Paul AllenIf Paul Allen hadn’t accidentally locked himself inside a closet that time, I wouldn’t have this lackluster operating system to type this into. It’s Windows 2000, for the record, and while it’s wonderfully stable, it paradoxically lacks the je ne sais quoi it would have had if Allen were running Microsoft all those years instead of my esteemed and cranky grandfather, William Henry Gates III.

10. Video Hockey

Video HockeyVideo Hockey is kinda exactly like Pong, except that you pretend you’re somehow playing hockey instead of playing Pong. You can also pretend you’re playing Billiards, Poker, Bowling, or Lawn Darts while playing Pong, but it’s not quite as realistic. That’s why Video Hockey thrived while the others failed.

11. IBM

IBMIn closing, we have to be thankful for IBM for creating this awesome Model M keyboard (101-key extended AT, manufactured August 13th, 1986) that I’m typing this on right now. Without their invention of this keyboard — which is, undoubtedly, the greatest keyboard ever created — I would probably be typing this on an upside-down, backwards, inverted key-mouse contraption that Microsoft’s janitors pooped out while everyone else was busy counting their money. If that were the case, then I probably wouldn’t be able to type at all, because I’d have to wait five minutes for it to reboot between each keystroke. So most likely, I wouldn’t have even written this article.

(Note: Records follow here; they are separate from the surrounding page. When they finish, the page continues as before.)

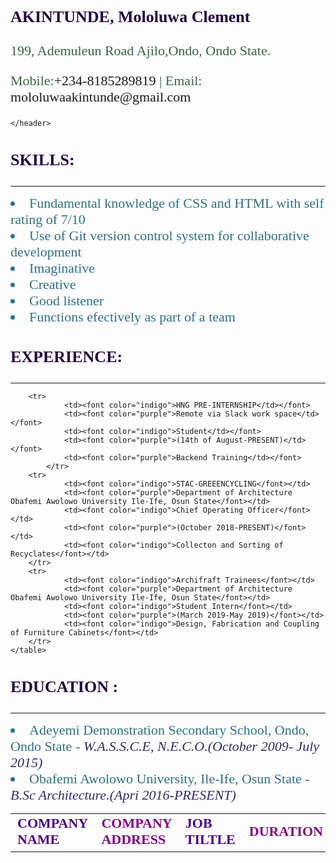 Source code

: <!DOCTYPE html>
<html>
<head> 
<title>Curriculum Vitae For Loluwa From HNG</title>
<style type="text/css">
    body{
        background-color: (105, 96, 96, 0.582)
        }
    header {
        text-align:left;
        font-family:'comic sans ms';
           }
    h1 {
        color:white;
        font-family:Garamond;
        font-size:48px;
        text-align:center;
       }
    h3 {
        color:rgb(35, 4, 59);
        font-family:Times;
        font-size: 26px;
       }
    p {
        color:rgb(58, 100, 71);
        font-family:Times;
        font-size:22px
      }
    tr {
        color:rgb(88, 56, 76);
        font-family:Times;
        font-size:22px 
    }
    li {
        color:rgb(49, 112, 131);
        font-family:Times;
        font-size:22px  
    }
    i {
        color:rgb(49, 43, 100);
        font-family:Times;
        font-size:22p
    }
</style>   
</head>
</body>
    <header>
            <h3>AKINTUNDE, Mololuwa Clement</h3>
            <p>199, Ademuleun Road Ajilo,Ondo, Ondo State.</p>
            <p>Mobile:<a href="+234-8185289819" style="text-decoration:none">+234-8185289819</a> | Email: <a href="mololuwaakintunde@gmail.com" style="text-decoration:none">mololuwaakintunde@gmail.com</a></p>
    
    </header>
   
<section><!--Basic skills-->
    <h3>SKILLS:</h3>
    <hr>
        <li>Fundamental knowledge of CSS and HTML with self rating of 7/10 </li>
        <li>Use of Git version control system for collaborative development</li>
        <li>Imaginative</li> 
        <li>Creative</li> 
        <li>Good listener</li>
        <li>Functions efectively as part of a team</li>
    </section>
<section><!--Basic skills-->  
    <h3>EXPERIENCE:</h3>
    <hr>
    <table>
            <tr>
                    <td><b><font color="indigo">COMPANY NAME</font></b></td>
                    <td><b><font color="purple">COMPANY ADDRESS</font></b></td>
                    <td><b><font color="indigo">JOB TILTLE</font></b></td>
                    <td><b><font color="purple">DURATION</font></b></td>
                    <td><b><font color="indigo">JOB ESCRIPTION</font></b></td>
            </tr>
    
        <tr>
                <td><font color="indigo">HNG PRE-INTERNSHIP</td></font>
                <td><font color="purple">Remote via Slack work space</td></font>
                <td><font color="indigo">Student</td></font>
                <td><font color="purple">(14th of August-PRESENT)</td></font>
                <td><font color="purple">Backend Training</td></font>
            </tr>
        <tr>
                <td><font color="indigo">STAC-GREEENCYCLING</font></td>
                <td><font color="purple">Department of Architecture Obafemi Awolowo University Ile-Ife, Osun State</font></td>
                <td><font color="indigo">Chief Operating Officer</font></td>
                <td><font color="purple">(October 2018-PRESENT)</font></td>
                <td><font color="indigo">Collecton and Sorting of Recyclates</font></td>
        </tr>
        <tr>
                <td><font color="indigo">Archifraft Trainees</font></td>
                <td><font color="purple">Department of Architecture Obafemi Awolowo University Ile-Ife, Osun State</font></td>
                <td><font color="indigo">Student Intern</font></td>
                <td><font color="purple">(March 2019-May 2019)</font></td>
                <td><font color="indigo">Design, Fabrication and Coupling of Furniture Cabinets</font></td>
        </tr>
    </table>
</section>
<h3>EDUCATION :</h3>
<hr>
<li>Adeyemi Demonstration Secondary School, Ondo, Ondo State - <i>W.A.S.S.C.E, N.E.C.O.</i><i>(October 2009- July 2015)</i></li>
<li>Obafemi Awolowo University, Ile-Ife, Osun State - <i>B.Sc Architecture.</i><i>(Apri 2016-PRESENT)</i></li>
</body>
</html>
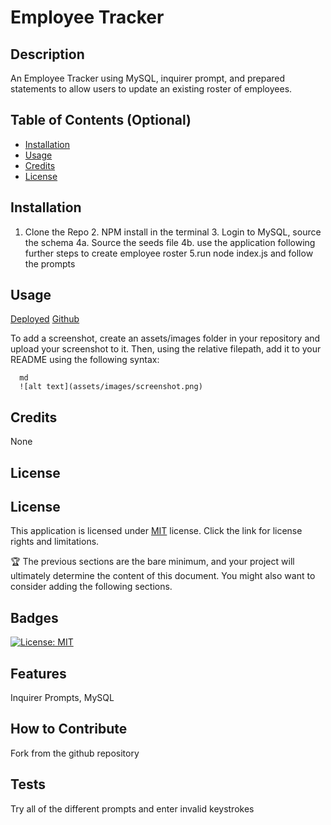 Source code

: 
  # Employee Tracker
  

  ## Description
  
  An Employee Tracker using MySQL, inquirer prompt, and prepared statements to allow users to update an existing roster of employees.
  
  
  ## Table of Contents (Optional)
  
  - [Installation](#installation)
  - [Usage](#usage)
  - [Credits](#credits)
  - [License](#license)
  
  ## Installation
  
 1. Clone the Repo 2. NPM install in the terminal 3. Login to MySQL, source the schema 4a. Source the seeds file 4b. use the application following further steps to create employee roster 5.run node index.js and follow the prompts
  
  ## Usage
  
  [Deployed](n/a)
  [Github](https://github.com/0Clark30/Employee-Tracker)
  
  To add a screenshot, create an assets/images folder in your repository and upload your screenshot to it. Then, using the relative filepath, add it to your README using the following syntax:
  
      md
      ![alt text](assets/images/screenshot.png)
      
  
  ## Credits
  
 None

  
  ## License
  ## License
  This application is licensed under [MIT](https://opensource.org/licenses/MIT) license. Click the link for license rights and limitations.
  
  
  🏆 The previous sections are the bare minimum, and your project will ultimately determine the content of this document. You might also want to consider adding the following sections.
  
  ## Badges

  [![License: MIT](https://img.shields.io/badge/License-MIT-yellow.svg)](https://opensource.org/licenses/MIT)
  
  
  ## Features
  
  Inquirer Prompts, MySQL
  
  ## How to Contribute
  
  Fork from the github repository
  
  ## Tests
  Try all of the different prompts and enter invalid keystrokes
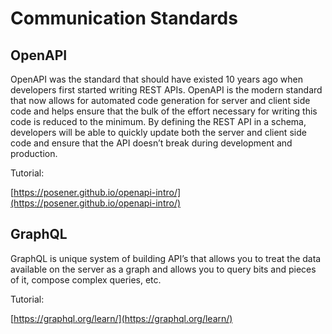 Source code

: # Communication Standards

## OpenAPI

OpenAPI was the standard that should have existed 10 years ago when developers first started writing REST APIs. OpenAPI is the modern standard that now allows for automated code generation for server and client side code and helps ensure that the bulk of the effort necessary for writing this code is reduced to the minimum. By defining the REST API in a schema, developers will be able to quickly update both the server and client side code and ensure that the API doesn’t break during development and production.

Tutorial:

[https://posener.github.io/openapi-intro/](https://posener.github.io/openapi-intro/)

## GraphQL

GraphQL is unique system of building API’s that allows you to treat the data available on the server as a graph and allows you to query bits and pieces of it, compose complex queries, etc.

Tutorial:

[https://graphql.org/learn/](https://graphql.org/learn/)
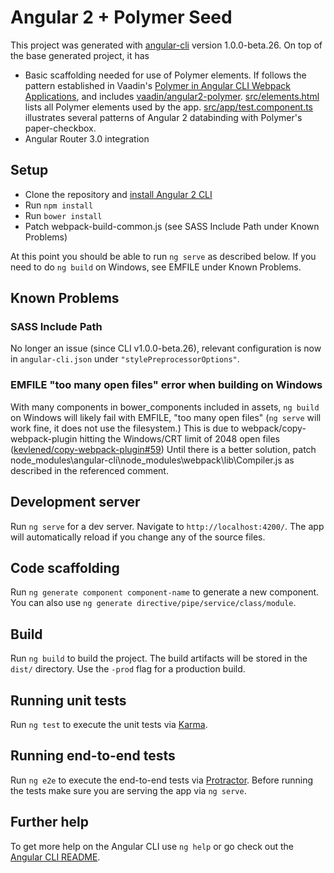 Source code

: # Angular 2 + Polymer Seed

This project was generated with [angular-cli](https://github.com/angular/angular-cli) version 1.0.0-beta.26.
 On top of the base generated project, it has
* Basic scaffolding needed for use of Polymer elements. If follows the pattern established in Vaadin's [Polymer in Angular CLI Webpack Applications](https://github.com/vaadin/angular2-polymer/blob/master/docs/ng-cli-webpack.adoc), and includes [vaadin/angular2-polymer](https://github.com/vaadin/angular2-polymer). [src/elements.html](src/elements.html) lists all Polymer elements used by the app. [src/app/test.component.ts](src/app/test.component.ts) illustrates several patterns of Angular 2 databinding with Polymer's paper-checkbox.
* Angular Router 3.0 integration

## Setup

* Clone the repository and [install Angular 2 CLI](https://github.com/angular/angular-cli/blob/master/README.md#installation)
* Run `npm install`
* Run `bower install`
* Patch webpack-build-common.js (see SASS Include Path under Known Problems)

At this point you should be able to run `ng serve` as described below.
If you need to do `ng build` on Windows, see EMFILE under Known Problems.

## Known Problems

### SASS Include Path

No longer an issue (since CLI v1.0.0-beta.26), relevant configuration is now in `angular-cli.json` under `"stylePreprocessorOptions"`.

### EMFILE "too many open files" error when building on Windows

With many components in bower_components included in assets, `ng build` on Windows will likely fail with EMFILE, "too many open files" (`ng serve` will work fine, it does not use the filesystem.) This is due to webpack/copy-webpack-plugin hitting the Windows/CRT limit of 2048 open files ([kevlened/copy-webpack-plugin#59](https://github.com/kevlened/copy-webpack-plugin/issues/59#issuecomment-248443224)) Until there is a better solution, patch node\_modules\angular-cli\node\_modules\webpack\lib\Compiler.js as described in the referenced comment.

## Development server

Run `ng serve` for a dev server. Navigate to `http://localhost:4200/`. The app will automatically reload if you change any of the source files.

## Code scaffolding

Run `ng generate component component-name` to generate a new component. You can also use `ng generate directive/pipe/service/class/module`.

## Build

Run `ng build` to build the project. The build artifacts will be stored in the `dist/` directory. Use the `-prod` flag for a production build.

## Running unit tests

Run `ng test` to execute the unit tests via [Karma](https://karma-runner.github.io).

## Running end-to-end tests

Run `ng e2e` to execute the end-to-end tests via [Protractor](http://www.protractortest.org/).
Before running the tests make sure you are serving the app via `ng serve`.

## Further help

To get more help on the Angular CLI use `ng help` or go check out the [Angular CLI README](https://github.com/angular/angular-cli/blob/master/README.md).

And that’s something you might have been quite thankful for.

Happy Thanksgiving from Vintage Computing and Gaming.

10 Responses to “What Computer Nerds Should Be Thankful For”

  1. Daniel Kinney Says:

    Regarding #11: I dunno. The Dvorak keyboard is pretty nice. Heck of a lot more efficient, anyway. 😉

  2. Gabriel Says:

    If you’re thankful for Tim Berners-Lee, the least you can do is spell his name right…

  3. RedWolf Says:

    Yeah, you’re right, Gabriel! Thanks, I fixed it.

  4. Booker Says:

    Not to sound completely out of touch…BUT….what did Tim Berners-Lee invent?

  5. RedWolf Says:

    Tim Berners-Lee invented the World Wide Web. Pretty great invention, eh? 🙂

  6. Booker Says:

    AH yes….that guy! Thx RedWolf….almost forgot about that guy.

  7. Michael Horton Says:

    Lee did not invent the internet. He just took credit for it. The military was using a privatetized version of the world wide web, well before the general public had access to such.

  8. RedWolf Says:

    Michael, there’s one big problem with what you just said:

    The Internet and the World Wide Web are two different things. The World Wide Web, which was invented by Berners-Lee, runs over the Internet. The Internet itself existed long before the World Wide Web and will continue to do so regardless of WWW’s existence. So no, Berners-Lee did not take credit for inventing the Internet. For further reading on the Web vs. Internet thing, check this out.

    The honor of inventing the Internet goes to the Pilgrims.

  9. dreggy Says:

    what about the apple][ where would we be without that.

  10. RedWolf Says:

    Excellent point, my friend! I think we could add cool things to the list all day long. In fact, everyone should feel free to do so if they like.